**Available records:**
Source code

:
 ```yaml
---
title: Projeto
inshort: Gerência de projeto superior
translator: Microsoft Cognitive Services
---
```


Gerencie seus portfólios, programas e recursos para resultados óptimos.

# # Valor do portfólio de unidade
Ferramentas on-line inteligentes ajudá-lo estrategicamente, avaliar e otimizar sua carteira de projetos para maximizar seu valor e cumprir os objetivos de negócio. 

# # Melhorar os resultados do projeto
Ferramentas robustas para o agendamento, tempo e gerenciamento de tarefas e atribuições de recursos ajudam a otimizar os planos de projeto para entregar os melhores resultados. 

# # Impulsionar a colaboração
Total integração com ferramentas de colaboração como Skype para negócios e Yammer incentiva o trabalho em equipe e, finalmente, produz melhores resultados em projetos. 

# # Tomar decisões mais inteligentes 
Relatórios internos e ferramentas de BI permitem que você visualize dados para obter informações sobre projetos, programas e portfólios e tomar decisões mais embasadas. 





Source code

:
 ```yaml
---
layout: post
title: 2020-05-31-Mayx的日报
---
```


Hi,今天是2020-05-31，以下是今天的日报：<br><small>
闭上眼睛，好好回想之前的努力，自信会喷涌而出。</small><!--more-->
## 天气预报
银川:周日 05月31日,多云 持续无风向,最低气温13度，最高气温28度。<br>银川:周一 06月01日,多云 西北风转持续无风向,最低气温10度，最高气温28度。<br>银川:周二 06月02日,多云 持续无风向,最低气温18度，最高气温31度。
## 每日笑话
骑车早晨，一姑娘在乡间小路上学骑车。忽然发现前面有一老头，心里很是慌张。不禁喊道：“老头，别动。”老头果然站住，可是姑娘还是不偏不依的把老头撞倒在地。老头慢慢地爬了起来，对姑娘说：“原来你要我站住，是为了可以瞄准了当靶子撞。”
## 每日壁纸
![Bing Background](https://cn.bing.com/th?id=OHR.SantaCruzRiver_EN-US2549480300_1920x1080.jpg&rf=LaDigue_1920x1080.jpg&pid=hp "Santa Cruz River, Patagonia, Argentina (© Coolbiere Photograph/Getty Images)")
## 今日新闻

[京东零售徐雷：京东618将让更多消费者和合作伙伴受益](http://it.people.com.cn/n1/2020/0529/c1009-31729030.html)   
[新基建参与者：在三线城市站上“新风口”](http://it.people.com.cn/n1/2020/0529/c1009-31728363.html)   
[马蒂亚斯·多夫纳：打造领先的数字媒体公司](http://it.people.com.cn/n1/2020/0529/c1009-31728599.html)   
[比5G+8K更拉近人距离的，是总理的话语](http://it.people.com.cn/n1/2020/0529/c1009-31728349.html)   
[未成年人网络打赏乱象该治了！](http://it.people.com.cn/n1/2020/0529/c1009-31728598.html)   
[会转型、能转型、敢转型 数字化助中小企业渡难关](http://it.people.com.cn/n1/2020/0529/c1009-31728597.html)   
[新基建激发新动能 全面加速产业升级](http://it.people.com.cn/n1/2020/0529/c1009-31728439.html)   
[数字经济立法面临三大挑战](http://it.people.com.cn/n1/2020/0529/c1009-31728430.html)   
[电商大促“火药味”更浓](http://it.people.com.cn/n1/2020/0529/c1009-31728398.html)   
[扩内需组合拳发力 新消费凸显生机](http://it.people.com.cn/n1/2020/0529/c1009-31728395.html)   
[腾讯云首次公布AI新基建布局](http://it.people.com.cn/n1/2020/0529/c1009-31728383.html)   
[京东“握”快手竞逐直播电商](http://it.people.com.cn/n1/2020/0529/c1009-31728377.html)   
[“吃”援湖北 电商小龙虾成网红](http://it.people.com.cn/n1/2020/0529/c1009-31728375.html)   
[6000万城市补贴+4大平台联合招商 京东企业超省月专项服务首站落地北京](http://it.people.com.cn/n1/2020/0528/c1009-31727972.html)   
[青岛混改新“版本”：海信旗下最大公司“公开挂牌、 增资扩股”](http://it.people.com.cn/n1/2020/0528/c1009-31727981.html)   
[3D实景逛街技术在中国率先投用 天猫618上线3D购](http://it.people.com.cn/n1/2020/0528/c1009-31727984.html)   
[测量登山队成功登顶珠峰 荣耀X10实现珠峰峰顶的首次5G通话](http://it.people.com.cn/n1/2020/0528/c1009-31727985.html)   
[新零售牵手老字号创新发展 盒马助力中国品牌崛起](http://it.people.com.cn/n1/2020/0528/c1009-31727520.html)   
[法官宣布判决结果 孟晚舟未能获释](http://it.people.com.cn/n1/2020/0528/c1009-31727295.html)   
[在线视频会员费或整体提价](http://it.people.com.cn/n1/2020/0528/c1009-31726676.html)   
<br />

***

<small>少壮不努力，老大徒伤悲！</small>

**Task:**
Gather up, from the records above, each line where the word "decisões" appears.

**Finished task:**
# # Tomar decisões mais inteligentes 
Relatórios internos e ferramentas de BI permitem que você visualize dados para obter informações sobre projetos, programas e portfólios e tomar decisões mais embasadas. 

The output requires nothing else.